Mon histoire naturelle
Pourquoi la vue d’un animal peut-elle me consoler ? À l’ouverture matinale de ma fenêtre, un échange de regards avec un hibou posté tout près me met de bonne humeur pour longtemps. Je partage avec Aldo Leopold le mobile de son fameux Almanach[1] : « Il y a des gens qui peuvent se passer des êtres sauvages, et d’autres qui ne le peuvent pas. » Je n’en ai jamais croisé sans être fasciné.
Mon premier souvenir d’émerveillement fut une pluie de hannetons, au fond du jardin. J’avais trois ans. J’ai appris depuis que ces coléoptères sortent le même jour, après des mois d’enfouissement.
Rempoté à Paris, mon admiration s’est rabattue sur les pigeons bizets, au couleurs magnifiques. Je collectionnais leurs plumes… Certains claudiquaient sur des moignons : je découvrais le handicap.
Chez mes grands-parents, près de Toulon, est née ma vocation d’entomologiste. Je passais mon temps à courir après les papillons. Entraînant ma famille dans cette passion, j’élevais des chenilles jusqu’à l’éclosion des chrysalides. Spectacle divin. Allégorie de toute renaissance. À l’adolescence, ma chambre devint une ménagerie de reptiles et batraciens que nous gavions de vers de farine.
Il m’arrive encore de capturer une grenouille verte au chiffon rouge. À peine mise dans un vivarium bricolé, elle happe la proie mise à sa portée, fermant les yeux pour déglutir. Fascinant.
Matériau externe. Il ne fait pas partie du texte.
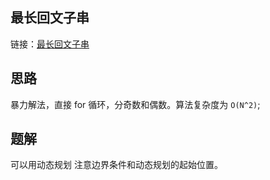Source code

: ## 最长回文子串

链接：[最长回文子串](https://leetcode.cn/problems/longest-palindromic-substring/description/)

## 思路
暴力解法，直接 for 循环，分奇数和偶数。算法复杂度为 `O(N^2)`;

## 题解
可以用动态规划
注意边界条件和动态规划的起始位置。
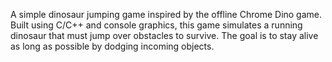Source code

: A simple dinosaur jumping game inspired by the offline Chrome Dino game. 
Built using C/C++ and console graphics, this game simulates a running dinosaur that must jump over obstacles to survive.
The goal is to stay alive as long as possible by dodging incoming objects.
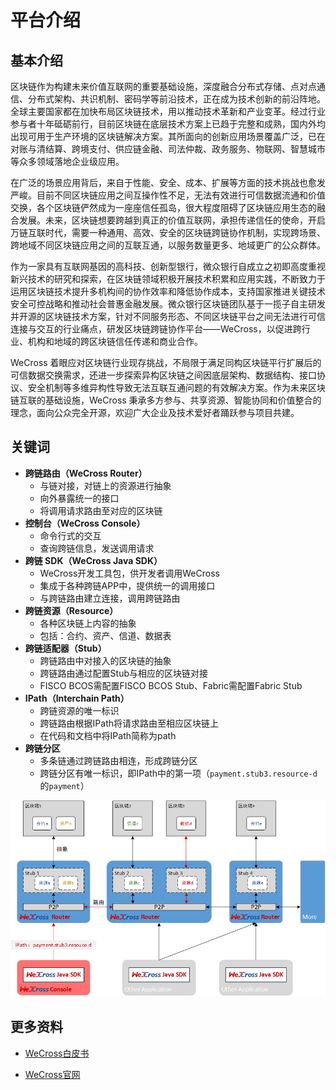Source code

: # 平台介绍

## 基本介绍

区块链作为构建未来价值互联网的重要基础设施，深度融合分布式存储、点对点通信、分布式架构、共识机制、密码学等前沿技术，正在成为技术创新的前沿阵地。全球主要国家都在加快布局区块链技术，用以推动技术革新和产业变革。经过行业参与者十年砥砺前行，目前区块链在底层技术方案上已趋于完整和成熟，国内外均出现可用于生产环境的区块链解决方案。其所面向的创新应用场景覆盖广泛，已在对账与清结算、跨境支付、供应链金融、司法仲裁、政务服务、物联网、智慧城市等众多领域落地企业级应用。

在广泛的场景应用背后，来自于性能、安全、成本、扩展等方面的技术挑战也愈发严峻。目前不同区块链应用之间互操作性不足，无法有效进行可信数据流通和价值交换，各个区块链俨然成为一座座信任孤岛，很大程度阻碍了区块链应用生态的融合发展。未来，区块链想要跨越到真正的价值互联网，承担传递信任的使命，开启万链互联时代，需要一种通用、高效、安全的区块链跨链协作机制，实现跨场景、跨地域不同区块链应用之间的互联互通，以服务数量更多、地域更广的公众群体。

作为一家具有互联网基因的高科技、创新型银行，微众银行自成立之初即高度重视新兴技术的研究和探索，在区块链领域积极开展技术积累和应用实践，不断致力于运用区块链技术提升多机构间的协作效率和降低协作成本，支持国家推进关键技术安全可控战略和推动社会普惠金融发展。微众银行区块链团队基于一揽子自主研发并开源的区块链技术方案，针对不同服务形态、不同区块链平台之间无法进行可信连接与交互的行业痛点，研发区块链跨链协作平台——WeCross，以促进跨行业、机构和地域的跨区块链信任传递和商业合作。

WeCross 着眼应对区块链行业现存挑战，不局限于满足同构区块链平行扩展后的可信数据交换需求，还进一步探索异构区块链之间因底层架构、数据结构、接口协议、安全机制等多维异构性导致无法互联互通问题的有效解决方案。作为未来区块链互联的基础设施，WeCross 秉承多方参与、共享资源、智能协同和价值整合的理念，面向公众完全开源，欢迎广大企业及技术爱好者踊跃参与项目共建。

## 关键词

* **跨链路由（WeCross Router）**
  * 与链对接，对链上的资源进行抽象
  * 向外暴露统一的接口
  * 将调用请求路由至对应的区块链
* **控制台（WeCross Console）**
  * 命令行式的交互
  * 查询跨链信息，发送调用请求
* **跨链 SDK（WeCross Java SDK）**
  * WeCross开发工具包，供开发者调用WeCross
  * 集成于各种跨链APP中，提供统一的调用接口
  * 与跨链路由建立连接，调用跨链路由
* **跨链资源（Resource）**
  * 各种区块链上内容的抽象
  * 包括：合约、资产、信道、数据表
* **跨链适配器（Stub）**
  * 跨链路由中对接入的区块链的抽象
  * 跨链路由通过配置Stub与相应的区块链对接
  * FISCO BCOS需配置FISCO BCOS Stub、Fabric需配置Fabric Stub
* **IPath（Interchain Path）**
  * 跨链资源的唯一标识
  * 跨链路由根据IPath将请求路由至相应区块链上
  * 在代码和文档中将IPath简称为path
* **跨链分区**
  * 多条链通过跨链路由相连，形成跨链分区
  * 跨链分区有唯一标识，即IPath中的第一项（`payment.stub3.resource-d`的`payment`）

![](../images/framework.png)

## 更多资料

- [WeCross白皮书](https://mp.weixin.qq.com/s/w0APEAonFXbOoinMJipPAA)

- [WeCross官网](https://fintech.webank.com/wecross)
Relâchons-là sans tarder dans son biotope, car la biodiversité est sacrée. J’ai appris à la favoriser : nous réservons aux insectes des espaces d’herbe haute. C’est du regard que je chasse désormais les papillons, plus rares malgré la limitation des pesticides. Mais je suspecte les urbains de les avoir perdus de vue, en perdant leur regard d’enfant.
Leçons de vie
Pour voir un animal, il faut l’avoir dans l’œil, donc le connaître. Quand j’en croise un inconnu – mort ou vif – je cherche son nom. Nommer est notre prérogative. Identification parfois ardue. Mes multiples guides du naturaliste Delachaux & Niestlé ne suffisent pas toujours. L’été dernier, je suis tombé en Vendée sur une extraordinaire mouche à poils roux. Illico photographiée sous toutes les coutures avant sa fuite. Il m’a fallu un site internet spécialisé pour lui arracher son nom : Pogonosoma maroccanum. Cette « tueuse de guêpes » les chasse en vol ascendant. L’invasive vient du Maghreb, poussée par le réchauffement…
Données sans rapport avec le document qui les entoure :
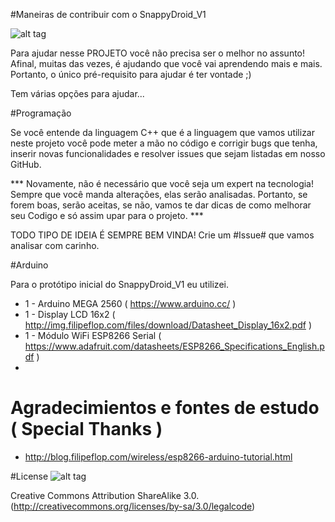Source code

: #Maneiras de contribuir com o SnappyDroid_V1

![alt tag](http://plugnmake.com/wp-content/uploads/2015/09/github.jpg)

Para ajudar nesse PROJETO você não precisa ser o melhor no assunto! Afinal, muitas das vezes, é ajudando que você vai aprendendo mais e mais. Portanto, o único pré-requisito para ajudar é ter vontade ;)

Tem várias opções para ajudar... 

#Programação

Se você entende da linguagem C++ que é a linguagem que vamos utilizar neste projeto você pode meter a mão no código e corrigir bugs que tenha, inserir novas funcionalidades e resolver issues que sejam listadas em nosso GitHub.

*** Novamente, não é necessário que você seja um expert na tecnologia! Sempre que você manda alterações, elas serão analisadas. Portanto, se forem boas, serão aceitas, se não, vamos te dar dicas de como melhorar seu Codigo e só assim upar para o projeto. *** 

TODO TIPO DE IDEIA É SEMPRE BEM VINDA! Crie um #Issue# que vamos analisar com carinho. 

#Arduino

Para o protótipo inicial do SnappyDroid_V1 eu utilizei.
  * 1 -  Arduino MEGA 2560 ( https://www.arduino.cc/ )
  * 1 -  Display LCD 16x2 ( http://img.filipeflop.com/files/download/Datasheet_Display_16x2.pdf )
  * 1 - Módulo WiFi ESP8266 Serial ( https://www.adafruit.com/datasheets/ESP8266_Specifications_English.pdf )
  * 


# Agradecimientos e fontes de estudo ( Special Thanks ) 

 * http://blog.filipeflop.com/wireless/esp8266-arduino-tutorial.html

#License
![alt tag](https://www.arduino.cc/en/uploads/Main/cc-by-sa.jpg)

  Creative Commons Attribution ShareAlike 3.0. (http://creativecommons.org/licenses/by-sa/3.0/legalcode)
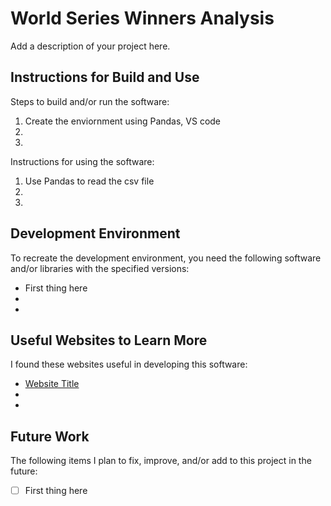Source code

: # World Series Winners Analysis

Add a description of your project here.


## Instructions for Build and Use

Steps to build and/or run the software:

1. Create the enviornment using Pandas, VS code
2.
3.

Instructions for using the software:

1. Use Pandas to read the csv file
2. 
3.

## Development Environment 

To recreate the development environment, you need the following software and/or libraries with the specified versions:

* First thing here
*
*

## Useful Websites to Learn More

I found these websites useful in developing this software:

* [Website Title](Link)
*
*

## Future Work

The following items I plan to fix, improve, and/or add to this project in the future:

* [ ] First thing here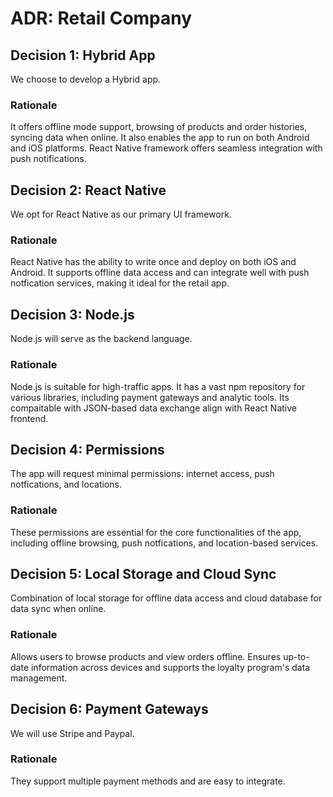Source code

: # ADR: Retail Company 

## Decision 1: Hybrid App
We choose to develop a Hybrid app.
### Rationale
It offers offline mode support, browsing of products and order histories, syncing data when online. It also enables the app to run on both Android and iOS platforms. React Native framework offers seamless integration with push 
notifications.

## Decision 2: React Native
We opt for React Native as our primary UI framework.
### Rationale 
React Native has the ability to write once and deploy on both iOS and Android. It supports offline data access and can integrate well with push notfication services, making it ideal for the retail app.

## Decision 3: Node.js
Node.js will serve as the backend language.
### Rationale 
Node.js is suitable for high-traffic apps. It has a vast npm repository for various libraries, including payment gateways and analytic tools. Its compaitable with JSON-based data exchange align with React Native frontend.

## Decision 4: Permissions
The app will request minimal permissions: internet access, push notfications, and locations.
### Rationale
These permissions are essential for the core functionalities of the app, including offline browsing, push notfications, and location-based services.

## Decision 5: Local Storage and Cloud Sync
Combination of local storage for offline data access and cloud database for data sync when online.
### Rationale
Allows users to browse products and view orders offline. Ensures up-to-date information across devices and supports the loyalty program's data management.

## Decision 6: Payment Gateways
We will use Stripe and Paypal.
### Rationale
They support multiple payment methods and are easy to integrate.
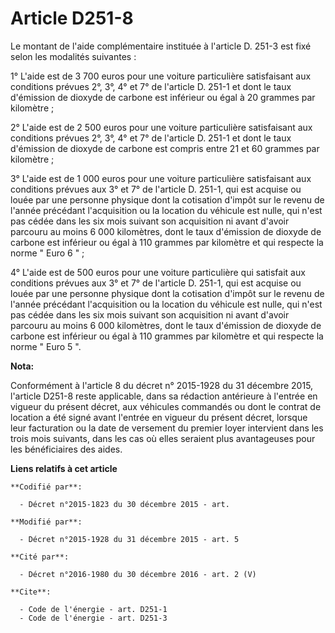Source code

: # Article D251-8

Le montant de l'aide complémentaire instituée à l'article D. 251-3 est fixé selon les modalités suivantes : 

1° L'aide est de 3 700 euros pour une voiture particulière satisfaisant aux conditions prévues 2°, 3°, 4° et 7° de l'article
D. 251-1 et dont le taux d'émission de dioxyde de carbone est inférieur ou égal à 20 grammes par kilomètre ; 

2° L'aide est de 2 500 euros pour une voiture particulière satisfaisant aux conditions prévues 2°, 3°, 4° et 7° de l'article
D. 251-1 et dont le taux d'émission de dioxyde de carbone est compris entre 21 et 60 grammes par kilomètre ; 

3° L'aide est de 1 000 euros pour une voiture particulière satisfaisant aux conditions prévues aux 3° et 7° de l'article D.
251-1, qui est acquise ou louée par une personne physique dont la cotisation d'impôt sur le revenu de l'année précédant
l'acquisition ou la location du véhicule est nulle, qui n'est pas cédée dans les six mois suivant son acquisition ni avant
d'avoir parcouru au moins 6 000 kilomètres, dont le taux d'émission de dioxyde de carbone est inférieur ou égal à 110 grammes
par kilomètre et qui respecte la norme " Euro 6 " ; 

4° L'aide est de 500 euros pour une voiture particulière qui satisfait aux conditions prévues aux 3° et 7° de l'article D.
251-1, qui est acquise ou louée par une personne physique dont la cotisation d'impôt sur le revenu de l'année précédant
l'acquisition ou la location du véhicule est nulle, qui n'est pas cédée dans les six mois suivant son acquisition ni avant
d'avoir parcouru au moins 6 000 kilomètres, dont le taux d'émission de dioxyde de carbone est inférieur ou égal à 110 grammes
par kilomètre et qui respecte la norme " Euro 5 ".

**Nota:**

Conformément à l'article 8 du décret n° 2015-1928 du 31 décembre 2015, l'article D251-8 reste applicable, dans sa rédaction
antérieure à l'entrée en vigueur du présent décret, aux véhicules commandés ou dont le contrat de location a été signé avant
l'entrée en vigueur du présent décret, lorsque leur facturation ou la date de versement du premier loyer intervient dans les
trois mois suivants, dans les cas où elles seraient plus avantageuses pour les bénéficiaires des aides.

**Liens relatifs à cet article**

	**Codifié par**:

	  - Décret n°2015-1823 du 30 décembre 2015 - art.

	**Modifié par**:

	  - Décret n°2015-1928 du 31 décembre 2015 - art. 5

	**Cité par**:

	  - Décret n°2016-1980 du 30 décembre 2016 - art. 2 (V)

	**Cite**:

	  - Code de l'énergie - art. D251-1
	  - Code de l'énergie - art. D251-3
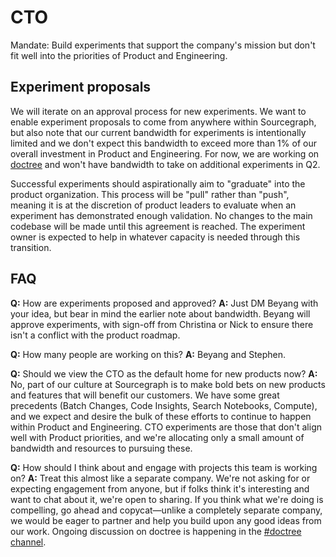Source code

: # CTO

Mandate: Build experiments that support the company's mission but don't fit well into the priorities of Product and Engineering.

## Experiment proposals

We will iterate on an approval process for new experiments. We want to enable experiment proposals to come from anywhere within Sourcegraph, but also note that our current bandwidth for experiments is intentionally limited and we don't expect this bandwidth to exceed more than 1% of our overall investment in Product and Engineering. For now, we are working on [doctree](https://docs.google.com/document/d/1YdnF67qBd5ItKSAW5AdfVGkzvR-xozhd3KfNlKh4EA0/edit) and won't have bandwidth to take on additional experiments in Q2.

Successful experiments should aspirationally aim to "graduate" into the product organization. This process will be "pull" rather than "push", meaning it is at the discretion of product leaders to evaluate when an experiment has demonstrated enough validation. No changes to the main codebase will be made until this agreement is reached. The experiment owner is expected to help in whatever capacity is needed through this transition.

## FAQ

**Q:** How are experiments proposed and approved?
**A:** Just DM Beyang with your idea, but bear in mind the earlier note about bandwidth. Beyang will approve experiments, with sign-off from Christina or Nick to ensure there isn't a conflict with the product roadmap.

**Q:** How many people are working on this?
**A:** Beyang and Stephen.

**Q:** Should we view the CTO as the default home for new products now?
**A:** No, part of our culture at Sourcegraph is to make bold bets on new products and features that will benefit our customers. We have some great precedents (Batch Changes, Code Insights, Search Notebooks, Compute), and we expect and desire the bulk of these efforts to continue to happen within Product and Engineering. CTO experiments are those that don't align well with Product priorities, and we're allocating only a small amount of bandwidth and resources to pursuing these.

**Q:** How should I think about and engage with projects this team is working on?
**A:** Treat this almost like a separate company. We're not asking for or expecting engagement from anyone, but if folks think it's interesting and want to chat about it, we're open to sharing. If you think what we're doing is compelling, go ahead and copycat—unlike a completely separate company, we would be eager to partner and help you build upon any good ideas from our work. Ongoing discussion on doctree is happening in the [#doctree channel](https://app.slack.com/client/T02FSM7DL/C03BPE4EGUF).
Dans mon jardin francilien, j’ai aussi trouvé un des plus beaux coléoptères du monde sur sa plante hôte, un thuya. Avec sa petite taille, le bupreste Scintillatrix festiva passe inaperçu. Il est protégé.
Ayant aperçu un soir, au bord d’une route du marais poitevin, une chouette effraie sautillant, l’aile pendante, je l’ai prise sous la mienne pour la porter à un ornithologue local qui l’a confiée à une clinique spécialisée. Transport d’animal protégé : pour sauver la « Dame blanche », j’encourais une peine d’amende et de prison. Absurde ! Même sanction si j’avais ramassé la magnifique cigogne découverte morte, sous les fils aériens qui l’avaient électrocutée. Il a fallu la laisser pourrir sur place, à deux pas de chez moi. Aucun taxidermiste n’a plus le droit de la naturaliser… Interdire la détention d’une dépouille d’espèce protégée dans les cabinets de curiosité, quel gâchis ! Il paraît que c’est pour éviter les trafics.
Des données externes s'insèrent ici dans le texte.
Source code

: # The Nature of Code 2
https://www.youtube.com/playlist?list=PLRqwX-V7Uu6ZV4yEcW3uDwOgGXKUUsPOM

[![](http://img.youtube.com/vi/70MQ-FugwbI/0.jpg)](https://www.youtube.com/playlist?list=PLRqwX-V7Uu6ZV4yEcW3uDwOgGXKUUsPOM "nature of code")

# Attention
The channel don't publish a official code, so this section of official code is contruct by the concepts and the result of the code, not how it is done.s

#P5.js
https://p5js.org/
Comme à tant d’enfants, les animaux m’ont donné de belles leçons de choses. Et de vie. Je dois la conscience de la mort à la belette qui a saigné nos chers cochons d’Inde, ne leur laissant que la peau et quelques os. Tristes dépouilles, et intense chagrin d’enfance, que nous avons religieusement noyé dans des obsèques. Dieu que la nature est violente !
Les animaux domestiques aussi ont contribué à mon éducation. À la fin des années 60, j’ai eu l’honneur de traire Jacquotte, vache qui ruminait sur une colline de Lyon, chez ma tante. J’entends encore le bruit du lait giclant dans le seau. On le goûtait tiède juste après la traite. Dire que certains amis de mes enfants n’ont jamais mangé leur propre récolte ou capture !
Ma tante avait des chiens que j’adorais : quand Castor et Polka, qui était sa mère, ont eu des chiots, j’ai saisi que l’interdit de l’inceste n’était qu’humain.
Apprivoiser la mort
J’élève toujours des poules, pour leurs œufs. Les emmenant en vacances, j’admire leur adaptabilité à divers lieux de vie. Pas si bêtes ! Chacune a son caractère. Il faut voir une mère-poule se sacrifier pour ses poussins, lançant en l’air un vermisseau. Elle a un caquetage précis qui leur dit : « Bon à manger ! »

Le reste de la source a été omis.